Havíamos sustentado, em nossos escritos anteriores, constituir norma correta o preceituado pelo art. 157, § 5° do Código de Processo Penal: “o juiz que conhecer do conteúdo da prova declarada inadmissível não poderá proferir a sentença ou acórdão”. O fundamento do preceito, introduzido pela lei 13.964/19, seria garantir a imparcialidade do magistrado. Repensamos a questão e passamos a observar que um juiz deve ser, por vocação, imparcial e precisa ter o discernimento necessário para separar entre o que é uma prova lícita e o que é uma ilícita, até mesmo para formar o seu convencimento e julgar com sabedoria. Os tribunais têm jurisprudência consagrada no sentido de que as causas de suspeição e impedimento dos magistrados são taxativas, não admitindo ampliação.
Em nossa visão, até pelo fato de que determinadas vivências experimentadas pelo juiz podem afetá-lo e, com isso, o seu julgamento imparcial, o ideal seria que essas listas (arts. 252 e 254, CPP) fossem apenas exemplificativas, possibilitando ao magistrado responsável afastar-se de um caso para o qual não se sente insuspeito (exemplo: ter sido vítima de um crime grave e ficar traumatizado; por isso, não estar pronto a julgar casos similares, sendo ele juiz com competência criminal). Porém, essa causa não se encontra no rol do art. 254 (suspeição) do CPP, mas deveria e, mesmo não constando, poderia o magistrado dar-se por suspeito nessa hipótese. Tudo para manter a sua imparcialidade (preceito constitucional). No entanto, muda o quadro quando houver o mero contato com uma prova ilícita, que não poderia, automaticamente, transformar o magistrado num julgador parcial e, por isso, impedido (“não poderá proferir sentença ou acórdão”, nos termos legais).

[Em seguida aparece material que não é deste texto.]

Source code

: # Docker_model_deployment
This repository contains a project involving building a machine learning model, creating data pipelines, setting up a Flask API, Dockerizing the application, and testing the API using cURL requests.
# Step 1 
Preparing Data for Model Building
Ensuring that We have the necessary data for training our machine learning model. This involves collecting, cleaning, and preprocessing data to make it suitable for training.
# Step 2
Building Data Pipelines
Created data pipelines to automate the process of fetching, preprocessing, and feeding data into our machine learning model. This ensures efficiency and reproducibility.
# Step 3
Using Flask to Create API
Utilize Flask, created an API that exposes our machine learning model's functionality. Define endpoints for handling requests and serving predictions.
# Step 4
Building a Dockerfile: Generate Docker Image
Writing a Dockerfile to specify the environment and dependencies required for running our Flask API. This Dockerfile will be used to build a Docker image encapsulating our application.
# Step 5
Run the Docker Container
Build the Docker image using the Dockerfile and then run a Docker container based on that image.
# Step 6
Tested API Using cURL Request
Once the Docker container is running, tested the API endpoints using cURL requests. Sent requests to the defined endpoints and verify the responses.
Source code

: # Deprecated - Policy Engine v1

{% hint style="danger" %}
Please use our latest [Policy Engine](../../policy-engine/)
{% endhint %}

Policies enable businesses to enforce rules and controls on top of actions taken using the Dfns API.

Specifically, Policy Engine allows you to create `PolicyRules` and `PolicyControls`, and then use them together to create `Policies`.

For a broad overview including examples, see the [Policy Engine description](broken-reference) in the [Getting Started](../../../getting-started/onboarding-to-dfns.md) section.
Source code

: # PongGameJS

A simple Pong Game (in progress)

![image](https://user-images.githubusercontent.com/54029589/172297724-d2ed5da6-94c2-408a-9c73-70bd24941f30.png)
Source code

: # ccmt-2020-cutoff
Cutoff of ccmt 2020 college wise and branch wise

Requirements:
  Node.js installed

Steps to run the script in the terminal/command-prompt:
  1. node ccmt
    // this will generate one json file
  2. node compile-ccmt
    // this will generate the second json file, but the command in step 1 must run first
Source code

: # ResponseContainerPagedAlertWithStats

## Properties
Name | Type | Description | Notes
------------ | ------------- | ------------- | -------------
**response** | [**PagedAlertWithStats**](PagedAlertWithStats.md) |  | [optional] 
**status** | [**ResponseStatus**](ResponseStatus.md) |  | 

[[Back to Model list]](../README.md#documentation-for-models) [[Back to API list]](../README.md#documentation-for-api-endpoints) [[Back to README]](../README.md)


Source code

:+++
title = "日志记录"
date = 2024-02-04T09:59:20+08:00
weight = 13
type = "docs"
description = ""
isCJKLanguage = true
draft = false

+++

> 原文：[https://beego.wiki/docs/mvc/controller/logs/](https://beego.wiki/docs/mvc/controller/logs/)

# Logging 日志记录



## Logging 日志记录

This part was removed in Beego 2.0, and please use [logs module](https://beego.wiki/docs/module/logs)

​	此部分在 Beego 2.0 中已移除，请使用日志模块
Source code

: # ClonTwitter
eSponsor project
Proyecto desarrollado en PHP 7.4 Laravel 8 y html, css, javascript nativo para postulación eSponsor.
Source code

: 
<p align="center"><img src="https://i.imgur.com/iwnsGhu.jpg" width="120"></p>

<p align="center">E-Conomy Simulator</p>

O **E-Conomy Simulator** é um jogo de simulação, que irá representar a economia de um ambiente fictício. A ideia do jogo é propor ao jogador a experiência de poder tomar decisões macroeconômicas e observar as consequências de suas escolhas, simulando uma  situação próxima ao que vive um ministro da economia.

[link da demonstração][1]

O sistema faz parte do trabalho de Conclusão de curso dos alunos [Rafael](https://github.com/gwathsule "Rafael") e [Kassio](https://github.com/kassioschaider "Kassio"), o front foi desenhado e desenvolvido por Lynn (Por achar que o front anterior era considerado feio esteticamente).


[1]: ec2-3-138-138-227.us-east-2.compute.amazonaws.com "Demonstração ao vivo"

Pretendemos destacar: sofrer um crime, como vítima, pode tornar o juiz muito mais parcial para julgar casos semelhantes (o que não está previsto em lei, como motivo para suspeição ou impedimento) do que tomar contato com prova ilícita, porque esta última não envolve o lado emocional do magistrado, mas apenas movimenta o seu raciocínio e a sua habilidade técnica para lidar com a prova ilícita. Ora, o maior interessado na colheita de uma prova idônea, honesta, legítima e ética deve ser o juiz. Assim sendo, quando uma parte levanta o incidente de ilicitude da prova, em primeira instância, instaurando-se o contraditório a respeito da sua obtenção, é de interesse máximo do Judiciário verificar se realmente a prova é ilícita. Constatando-se a sua ilicitude, antes de contaminar o juiz, livra-o desse encargo de avaliar uma prova completamente írrita aos parâmetros constitucionais. Ao longo da nossa carreira de mais de trinta anos na magistratura, visualizamos a produção de provas ilícitas, como, por exemplo, confissões extraídas por meio de tortura na fase policial. Sempre fomos os primeiros interessados em apurar, determinar a extração de peças para a verificação da responsabilidade criminal e jamais utilizá-la em nossas decisões. Um magistrado que toma contato com a prova criminosamente obtida, por exemplo, achando que deve utilizá-la contra o réu, não é um autêntico juiz, pois desconhece o preceito básico para a sua atividade, que é a imparcialidade. Logo, quando o legislador aponta esse lado, impedindo o contato do juiz com a prova ilícita significa desconfiar da sua imparcialidade e, até mesmo, da sua idoneidade. Há um incidente onde provas são produzidas para demonstrar a ilicitude da obtenção de certa prova; portanto, há evidências suficientes de que aquela prova é desprezível. Muito pior são os magistrados preconceituosos e carregados de elementos pessoais, ligados à sua personalidade, indicadores da sua discriminatória atuação, camuflada pela toga. Quando a prova se torna claramente ilícita, será desentranhada e não poderá ser utilizada na decisão. Qual contorcionismo fará o julgador para “usá-la, sem utilizá-la”? É inviável e irreal que consiga proferir uma sentença bem fundamentada, olvidando prova ilícita – da qual tomou conhecimento, mas mandou desentranhar -, fazendo esforço para chegar a um veredicto baseado naquela prova podre. Se a prova desapareceu dos autos, não há como o julgador a utilizar.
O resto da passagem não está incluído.